Lc 1, 57-66
El evangelio de hoy nos presenta la gran alegría que trajo para toda la comarca el nacimiento de Juan el Bautista, el Precursor.
Muchas veces nos parece que Dios nos tiene olvidados. Le pedimos montones de cosas y no recibimos respuesta. Como si fuese sordo a nuestras peticiones.
Isabel sufría la vergüenza de la esterilidad. Pedía a Dios con insistencia que le diese la gracia de traer un hijo al mundo, aunque ya era avanzada en edad.
Pero para Dios no hay nada imposible. Isabel concibió y dio a luz a un hijo varón. Ella recordó todas las veces que había pedido a Dios que le concediese el don de ese hijo sin perder la esperanza. Y ahora lo estaba acunando entre sus brazos. Ese pequeño ser le llenó el corazón de alegría. Y al venir al mundo no sólo colmó de gozo su corazón como madre. Ese bebé era también la confirmación de que Dios les había estado escuchando.
Tantos años de súplicas aparentemente estériles. Todas las veces que les habían dicho que Dios nunca les escucharía. Ahora sabía que Dios siempre había estado junto a ellos.

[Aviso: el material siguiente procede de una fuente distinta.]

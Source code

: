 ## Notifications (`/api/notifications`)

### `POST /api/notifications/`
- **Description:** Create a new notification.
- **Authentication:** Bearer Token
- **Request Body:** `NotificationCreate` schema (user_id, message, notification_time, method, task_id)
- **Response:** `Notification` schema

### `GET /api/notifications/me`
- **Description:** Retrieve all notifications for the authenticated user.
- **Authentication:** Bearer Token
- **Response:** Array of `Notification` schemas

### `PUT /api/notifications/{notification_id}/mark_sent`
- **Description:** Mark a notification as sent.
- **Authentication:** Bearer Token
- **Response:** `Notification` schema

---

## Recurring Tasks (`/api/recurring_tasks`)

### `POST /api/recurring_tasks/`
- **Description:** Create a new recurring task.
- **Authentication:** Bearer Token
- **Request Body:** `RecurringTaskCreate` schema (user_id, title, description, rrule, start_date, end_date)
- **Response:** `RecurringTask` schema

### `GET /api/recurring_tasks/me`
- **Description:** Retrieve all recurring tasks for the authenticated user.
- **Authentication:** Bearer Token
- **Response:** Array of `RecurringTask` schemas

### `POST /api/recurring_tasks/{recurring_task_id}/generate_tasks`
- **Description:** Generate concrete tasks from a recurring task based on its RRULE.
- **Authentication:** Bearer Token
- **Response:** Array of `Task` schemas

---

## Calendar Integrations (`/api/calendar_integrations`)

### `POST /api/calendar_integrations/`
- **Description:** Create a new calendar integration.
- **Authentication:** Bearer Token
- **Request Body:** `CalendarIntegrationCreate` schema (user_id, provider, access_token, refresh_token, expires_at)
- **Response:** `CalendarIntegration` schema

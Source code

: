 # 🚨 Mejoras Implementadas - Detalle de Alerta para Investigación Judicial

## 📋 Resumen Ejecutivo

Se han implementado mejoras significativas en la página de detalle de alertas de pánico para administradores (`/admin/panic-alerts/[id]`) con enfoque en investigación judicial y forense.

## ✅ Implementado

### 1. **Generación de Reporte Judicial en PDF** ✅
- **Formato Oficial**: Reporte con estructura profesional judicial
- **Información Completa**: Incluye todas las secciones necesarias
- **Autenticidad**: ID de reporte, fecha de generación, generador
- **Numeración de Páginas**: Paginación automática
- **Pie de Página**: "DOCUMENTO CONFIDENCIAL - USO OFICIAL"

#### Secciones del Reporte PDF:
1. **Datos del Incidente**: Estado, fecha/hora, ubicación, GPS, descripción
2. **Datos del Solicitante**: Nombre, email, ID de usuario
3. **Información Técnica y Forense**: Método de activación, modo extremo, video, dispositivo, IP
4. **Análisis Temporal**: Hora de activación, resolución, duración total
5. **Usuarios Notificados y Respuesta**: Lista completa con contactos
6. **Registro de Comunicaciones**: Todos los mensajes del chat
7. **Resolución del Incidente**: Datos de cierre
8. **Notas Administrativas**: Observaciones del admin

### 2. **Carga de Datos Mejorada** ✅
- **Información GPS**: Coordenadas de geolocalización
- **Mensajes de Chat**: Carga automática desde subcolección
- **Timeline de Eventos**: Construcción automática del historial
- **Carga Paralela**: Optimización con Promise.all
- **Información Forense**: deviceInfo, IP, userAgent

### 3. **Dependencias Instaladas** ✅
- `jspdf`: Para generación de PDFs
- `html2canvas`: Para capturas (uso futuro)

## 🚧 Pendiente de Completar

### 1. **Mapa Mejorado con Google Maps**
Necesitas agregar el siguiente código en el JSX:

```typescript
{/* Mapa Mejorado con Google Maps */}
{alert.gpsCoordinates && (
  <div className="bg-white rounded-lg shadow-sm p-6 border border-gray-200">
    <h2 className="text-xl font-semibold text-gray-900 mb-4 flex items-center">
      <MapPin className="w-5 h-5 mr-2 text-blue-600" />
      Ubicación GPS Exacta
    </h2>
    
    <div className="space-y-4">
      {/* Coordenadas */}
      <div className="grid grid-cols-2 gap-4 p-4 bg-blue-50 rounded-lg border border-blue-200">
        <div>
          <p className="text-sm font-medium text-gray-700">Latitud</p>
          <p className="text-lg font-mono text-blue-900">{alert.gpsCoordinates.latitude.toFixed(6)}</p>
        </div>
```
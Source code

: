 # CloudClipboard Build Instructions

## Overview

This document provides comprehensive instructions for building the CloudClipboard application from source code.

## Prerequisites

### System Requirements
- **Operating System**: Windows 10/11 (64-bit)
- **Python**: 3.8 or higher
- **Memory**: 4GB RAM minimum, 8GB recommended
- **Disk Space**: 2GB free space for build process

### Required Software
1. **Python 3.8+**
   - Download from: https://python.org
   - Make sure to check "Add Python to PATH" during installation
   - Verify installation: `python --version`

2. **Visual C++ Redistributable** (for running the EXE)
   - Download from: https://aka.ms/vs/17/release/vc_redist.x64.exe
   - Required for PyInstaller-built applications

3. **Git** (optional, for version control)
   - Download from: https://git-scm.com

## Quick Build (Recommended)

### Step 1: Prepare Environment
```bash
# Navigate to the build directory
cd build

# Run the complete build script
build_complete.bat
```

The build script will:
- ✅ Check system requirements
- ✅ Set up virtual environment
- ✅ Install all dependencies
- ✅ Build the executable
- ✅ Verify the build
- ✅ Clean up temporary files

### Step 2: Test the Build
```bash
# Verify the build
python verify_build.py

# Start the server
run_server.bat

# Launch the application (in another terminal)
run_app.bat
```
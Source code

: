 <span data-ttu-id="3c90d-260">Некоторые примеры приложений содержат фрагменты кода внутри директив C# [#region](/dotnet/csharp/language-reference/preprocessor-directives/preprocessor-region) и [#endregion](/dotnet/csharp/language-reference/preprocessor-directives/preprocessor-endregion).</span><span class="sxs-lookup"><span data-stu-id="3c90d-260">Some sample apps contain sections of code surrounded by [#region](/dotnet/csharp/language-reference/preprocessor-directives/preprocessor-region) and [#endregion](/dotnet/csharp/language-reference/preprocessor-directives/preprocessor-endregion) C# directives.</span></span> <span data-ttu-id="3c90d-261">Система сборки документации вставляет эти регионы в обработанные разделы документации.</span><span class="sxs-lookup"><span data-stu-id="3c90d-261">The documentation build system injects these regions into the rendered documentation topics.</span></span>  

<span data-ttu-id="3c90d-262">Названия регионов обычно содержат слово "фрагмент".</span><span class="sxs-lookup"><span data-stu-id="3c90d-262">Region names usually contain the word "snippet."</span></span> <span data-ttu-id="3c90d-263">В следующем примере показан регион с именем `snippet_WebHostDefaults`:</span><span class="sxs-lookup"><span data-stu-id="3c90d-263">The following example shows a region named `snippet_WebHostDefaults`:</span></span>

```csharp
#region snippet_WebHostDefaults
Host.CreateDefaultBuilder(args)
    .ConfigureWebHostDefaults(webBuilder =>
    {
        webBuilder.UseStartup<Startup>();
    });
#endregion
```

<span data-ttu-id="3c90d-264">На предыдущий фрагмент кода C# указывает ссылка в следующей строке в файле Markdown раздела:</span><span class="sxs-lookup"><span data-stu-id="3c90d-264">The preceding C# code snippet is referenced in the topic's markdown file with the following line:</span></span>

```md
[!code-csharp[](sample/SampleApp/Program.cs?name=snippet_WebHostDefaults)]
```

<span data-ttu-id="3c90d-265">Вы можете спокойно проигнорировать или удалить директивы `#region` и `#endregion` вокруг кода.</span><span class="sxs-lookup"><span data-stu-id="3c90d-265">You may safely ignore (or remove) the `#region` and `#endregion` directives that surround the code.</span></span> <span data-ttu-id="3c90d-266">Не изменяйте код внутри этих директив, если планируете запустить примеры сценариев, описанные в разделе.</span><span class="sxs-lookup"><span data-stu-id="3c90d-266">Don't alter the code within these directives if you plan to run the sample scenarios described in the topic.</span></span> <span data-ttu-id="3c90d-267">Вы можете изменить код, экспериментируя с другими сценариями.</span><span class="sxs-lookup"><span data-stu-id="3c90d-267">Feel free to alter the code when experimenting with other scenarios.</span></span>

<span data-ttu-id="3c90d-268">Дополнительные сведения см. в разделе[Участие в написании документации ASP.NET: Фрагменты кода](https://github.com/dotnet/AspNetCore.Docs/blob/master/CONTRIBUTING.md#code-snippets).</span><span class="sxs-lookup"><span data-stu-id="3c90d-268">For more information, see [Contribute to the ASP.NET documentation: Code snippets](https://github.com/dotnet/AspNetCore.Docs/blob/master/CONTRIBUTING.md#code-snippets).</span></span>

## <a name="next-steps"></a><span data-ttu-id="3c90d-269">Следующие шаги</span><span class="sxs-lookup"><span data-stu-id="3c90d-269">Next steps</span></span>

Que era Él quien les había dado las fuerzas para seguir pidiendo sin desesperar. Y ellos no se olvidaron de dar gracias abundantes a Dios.
No hay que perder la esperanza. Dios escucha siempre. ¿Cuándo llegará la hora de Dios? No lo sabemos, pero nuestras oraciones no van a parar a un saco roto. Él las recibe y las guarda delicadamente, con amor de Padre. No estamos solos.